- [Exercise description]
Pick out each line below containing "original".

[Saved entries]

↓

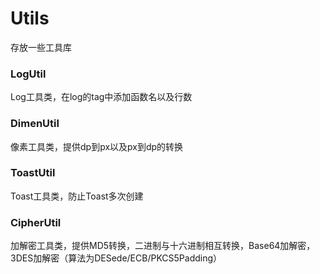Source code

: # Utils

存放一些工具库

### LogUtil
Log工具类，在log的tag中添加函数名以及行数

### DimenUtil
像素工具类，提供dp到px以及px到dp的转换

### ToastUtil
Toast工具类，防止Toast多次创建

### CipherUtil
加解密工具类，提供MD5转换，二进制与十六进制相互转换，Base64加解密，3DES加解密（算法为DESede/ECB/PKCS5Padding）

↑
↓

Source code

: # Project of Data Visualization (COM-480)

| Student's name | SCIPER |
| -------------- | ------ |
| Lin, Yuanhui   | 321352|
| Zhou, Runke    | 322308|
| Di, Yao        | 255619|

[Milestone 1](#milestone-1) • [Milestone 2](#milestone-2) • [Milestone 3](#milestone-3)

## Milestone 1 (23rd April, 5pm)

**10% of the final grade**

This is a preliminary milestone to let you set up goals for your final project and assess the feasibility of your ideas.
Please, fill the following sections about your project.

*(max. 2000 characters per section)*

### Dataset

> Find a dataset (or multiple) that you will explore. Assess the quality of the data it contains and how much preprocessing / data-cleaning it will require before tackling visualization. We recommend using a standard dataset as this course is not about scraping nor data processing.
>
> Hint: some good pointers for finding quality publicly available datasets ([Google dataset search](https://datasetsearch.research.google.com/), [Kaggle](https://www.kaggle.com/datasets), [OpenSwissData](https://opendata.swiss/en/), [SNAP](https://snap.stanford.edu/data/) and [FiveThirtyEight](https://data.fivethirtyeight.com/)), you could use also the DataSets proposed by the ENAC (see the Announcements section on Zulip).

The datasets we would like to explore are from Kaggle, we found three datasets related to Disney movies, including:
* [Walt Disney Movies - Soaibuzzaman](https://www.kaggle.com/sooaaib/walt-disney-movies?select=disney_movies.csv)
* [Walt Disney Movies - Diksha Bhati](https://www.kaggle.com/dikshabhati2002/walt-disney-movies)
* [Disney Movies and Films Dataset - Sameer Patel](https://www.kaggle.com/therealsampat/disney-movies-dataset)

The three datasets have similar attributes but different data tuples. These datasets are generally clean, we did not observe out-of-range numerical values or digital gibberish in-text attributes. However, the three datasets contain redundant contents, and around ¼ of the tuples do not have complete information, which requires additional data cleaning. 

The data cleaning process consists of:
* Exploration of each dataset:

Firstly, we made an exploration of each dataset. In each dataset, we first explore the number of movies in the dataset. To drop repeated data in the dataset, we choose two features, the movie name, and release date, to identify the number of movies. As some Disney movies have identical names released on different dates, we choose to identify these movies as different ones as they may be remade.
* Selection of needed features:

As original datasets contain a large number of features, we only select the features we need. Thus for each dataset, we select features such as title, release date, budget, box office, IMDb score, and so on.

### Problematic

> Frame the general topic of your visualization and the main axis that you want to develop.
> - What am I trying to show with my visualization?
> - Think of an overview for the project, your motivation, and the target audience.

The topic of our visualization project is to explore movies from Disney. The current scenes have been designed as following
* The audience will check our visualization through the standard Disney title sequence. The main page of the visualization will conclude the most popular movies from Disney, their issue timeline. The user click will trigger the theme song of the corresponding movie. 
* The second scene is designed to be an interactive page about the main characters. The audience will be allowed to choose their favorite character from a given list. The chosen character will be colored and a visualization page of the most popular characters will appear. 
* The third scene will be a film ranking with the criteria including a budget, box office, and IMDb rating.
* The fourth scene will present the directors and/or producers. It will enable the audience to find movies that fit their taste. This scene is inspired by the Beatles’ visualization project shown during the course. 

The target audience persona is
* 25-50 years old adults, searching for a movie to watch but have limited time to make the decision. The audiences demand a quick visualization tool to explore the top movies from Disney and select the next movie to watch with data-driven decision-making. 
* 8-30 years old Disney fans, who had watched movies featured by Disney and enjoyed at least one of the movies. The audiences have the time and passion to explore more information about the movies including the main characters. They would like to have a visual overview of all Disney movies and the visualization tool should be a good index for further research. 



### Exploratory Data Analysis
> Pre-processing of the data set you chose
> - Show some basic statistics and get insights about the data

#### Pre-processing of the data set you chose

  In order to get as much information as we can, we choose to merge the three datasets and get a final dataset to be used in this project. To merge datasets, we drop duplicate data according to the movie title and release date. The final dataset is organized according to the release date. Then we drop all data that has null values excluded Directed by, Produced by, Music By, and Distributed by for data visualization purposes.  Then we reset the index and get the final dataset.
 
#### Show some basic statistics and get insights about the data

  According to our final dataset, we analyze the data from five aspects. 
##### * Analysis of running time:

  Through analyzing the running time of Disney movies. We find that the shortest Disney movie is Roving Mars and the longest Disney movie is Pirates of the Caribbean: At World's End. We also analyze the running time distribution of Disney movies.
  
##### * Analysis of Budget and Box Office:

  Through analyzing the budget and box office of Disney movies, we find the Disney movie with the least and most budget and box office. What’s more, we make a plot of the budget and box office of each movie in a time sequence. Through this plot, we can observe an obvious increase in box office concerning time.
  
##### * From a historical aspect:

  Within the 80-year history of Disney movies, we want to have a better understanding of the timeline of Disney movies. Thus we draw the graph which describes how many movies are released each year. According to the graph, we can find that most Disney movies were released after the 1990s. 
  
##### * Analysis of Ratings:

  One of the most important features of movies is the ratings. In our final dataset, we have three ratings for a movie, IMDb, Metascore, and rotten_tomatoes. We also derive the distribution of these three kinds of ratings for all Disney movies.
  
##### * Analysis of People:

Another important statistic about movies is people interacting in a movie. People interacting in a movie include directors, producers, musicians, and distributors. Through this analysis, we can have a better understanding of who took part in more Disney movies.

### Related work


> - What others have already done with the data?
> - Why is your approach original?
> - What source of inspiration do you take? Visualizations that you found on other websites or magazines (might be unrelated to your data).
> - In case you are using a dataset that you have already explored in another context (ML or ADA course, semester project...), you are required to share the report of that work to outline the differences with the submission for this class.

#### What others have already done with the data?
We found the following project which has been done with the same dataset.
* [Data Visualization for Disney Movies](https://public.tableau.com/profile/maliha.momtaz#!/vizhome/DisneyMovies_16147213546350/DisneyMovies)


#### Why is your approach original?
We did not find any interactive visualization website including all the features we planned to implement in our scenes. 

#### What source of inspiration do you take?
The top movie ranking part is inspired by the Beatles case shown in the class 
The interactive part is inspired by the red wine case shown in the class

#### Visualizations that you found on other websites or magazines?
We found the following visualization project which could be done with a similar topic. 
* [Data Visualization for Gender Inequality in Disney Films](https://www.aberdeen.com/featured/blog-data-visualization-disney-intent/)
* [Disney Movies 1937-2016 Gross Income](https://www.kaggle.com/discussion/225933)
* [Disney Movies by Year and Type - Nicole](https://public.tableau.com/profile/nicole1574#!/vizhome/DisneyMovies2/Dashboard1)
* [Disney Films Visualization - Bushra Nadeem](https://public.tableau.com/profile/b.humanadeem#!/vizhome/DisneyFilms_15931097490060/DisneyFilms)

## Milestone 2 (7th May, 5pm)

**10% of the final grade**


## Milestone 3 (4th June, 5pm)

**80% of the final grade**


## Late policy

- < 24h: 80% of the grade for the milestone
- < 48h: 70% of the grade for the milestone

↑
↓

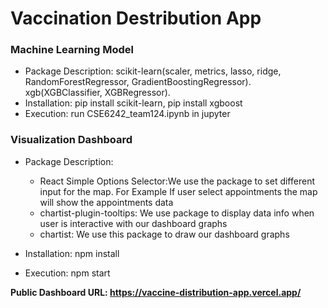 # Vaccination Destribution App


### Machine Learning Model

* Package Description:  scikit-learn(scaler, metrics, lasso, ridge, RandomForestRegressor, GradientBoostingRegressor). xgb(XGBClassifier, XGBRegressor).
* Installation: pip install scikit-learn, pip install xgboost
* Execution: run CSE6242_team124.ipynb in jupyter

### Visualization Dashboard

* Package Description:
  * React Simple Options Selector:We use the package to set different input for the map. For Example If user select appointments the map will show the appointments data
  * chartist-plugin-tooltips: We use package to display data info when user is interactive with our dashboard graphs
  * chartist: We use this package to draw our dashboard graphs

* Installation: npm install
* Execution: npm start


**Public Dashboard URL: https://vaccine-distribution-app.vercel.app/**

↑

- [Task solution]
As original datasets contain a large number of features, we only select the features we need. Thus for each dataset, we select features such as title, release date, budget, box office, IMDb score, and so on.
> - Why is your approach original?
#### Why is your approach original?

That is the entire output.